__AIM OF THE EXERCISE__
From the data below, retype exactly the lines starting with the one that contains "The 32-bit 3-port NoC" and ending with the one that contains "unicast and multicast protocol.", both included.

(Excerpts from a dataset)
--

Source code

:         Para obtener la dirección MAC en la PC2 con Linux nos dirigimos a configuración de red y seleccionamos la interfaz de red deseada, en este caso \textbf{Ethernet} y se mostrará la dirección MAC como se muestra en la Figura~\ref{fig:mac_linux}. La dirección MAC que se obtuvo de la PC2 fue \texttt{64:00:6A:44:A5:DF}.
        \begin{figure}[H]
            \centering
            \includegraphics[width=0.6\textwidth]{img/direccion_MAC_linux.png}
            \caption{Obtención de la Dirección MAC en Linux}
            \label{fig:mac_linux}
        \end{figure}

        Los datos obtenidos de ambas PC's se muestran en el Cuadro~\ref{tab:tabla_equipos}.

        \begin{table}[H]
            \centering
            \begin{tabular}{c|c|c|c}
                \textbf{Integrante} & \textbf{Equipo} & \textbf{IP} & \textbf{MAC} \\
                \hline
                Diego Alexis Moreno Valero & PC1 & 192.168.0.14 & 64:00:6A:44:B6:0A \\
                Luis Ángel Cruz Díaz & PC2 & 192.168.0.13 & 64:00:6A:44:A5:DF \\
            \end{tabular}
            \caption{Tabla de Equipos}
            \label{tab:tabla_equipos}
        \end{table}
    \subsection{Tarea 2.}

--

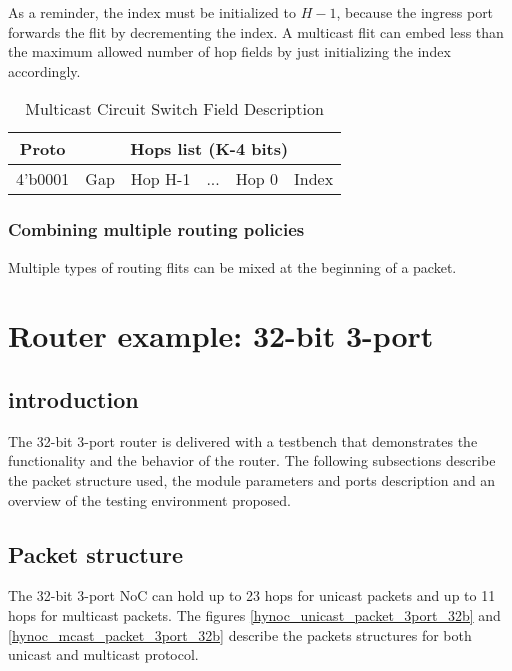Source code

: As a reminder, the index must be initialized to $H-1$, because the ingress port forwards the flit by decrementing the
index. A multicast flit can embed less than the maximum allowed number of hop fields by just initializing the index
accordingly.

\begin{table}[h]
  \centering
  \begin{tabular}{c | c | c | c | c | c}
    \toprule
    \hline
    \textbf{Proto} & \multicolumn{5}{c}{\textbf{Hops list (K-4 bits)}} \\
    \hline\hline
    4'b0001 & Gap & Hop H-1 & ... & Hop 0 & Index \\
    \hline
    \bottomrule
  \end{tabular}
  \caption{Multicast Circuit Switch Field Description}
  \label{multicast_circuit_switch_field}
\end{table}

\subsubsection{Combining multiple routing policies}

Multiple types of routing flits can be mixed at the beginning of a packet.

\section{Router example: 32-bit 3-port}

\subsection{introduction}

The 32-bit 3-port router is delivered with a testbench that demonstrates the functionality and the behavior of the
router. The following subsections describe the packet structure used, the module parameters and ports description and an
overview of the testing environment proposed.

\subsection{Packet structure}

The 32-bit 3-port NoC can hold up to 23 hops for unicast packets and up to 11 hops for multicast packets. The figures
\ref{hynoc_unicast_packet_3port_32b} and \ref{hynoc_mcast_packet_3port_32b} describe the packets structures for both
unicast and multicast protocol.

--

__EXERCISE RESPONSE__
The 32-bit 3-port NoC can hold up to 23 hops for unicast packets and up to 11 hops for multicast packets. The figures
\ref{hynoc_unicast_packet_3port_32b} and \ref{hynoc_mcast_packet_3port_32b} describe the packets structures for both
unicast and multicast protocol.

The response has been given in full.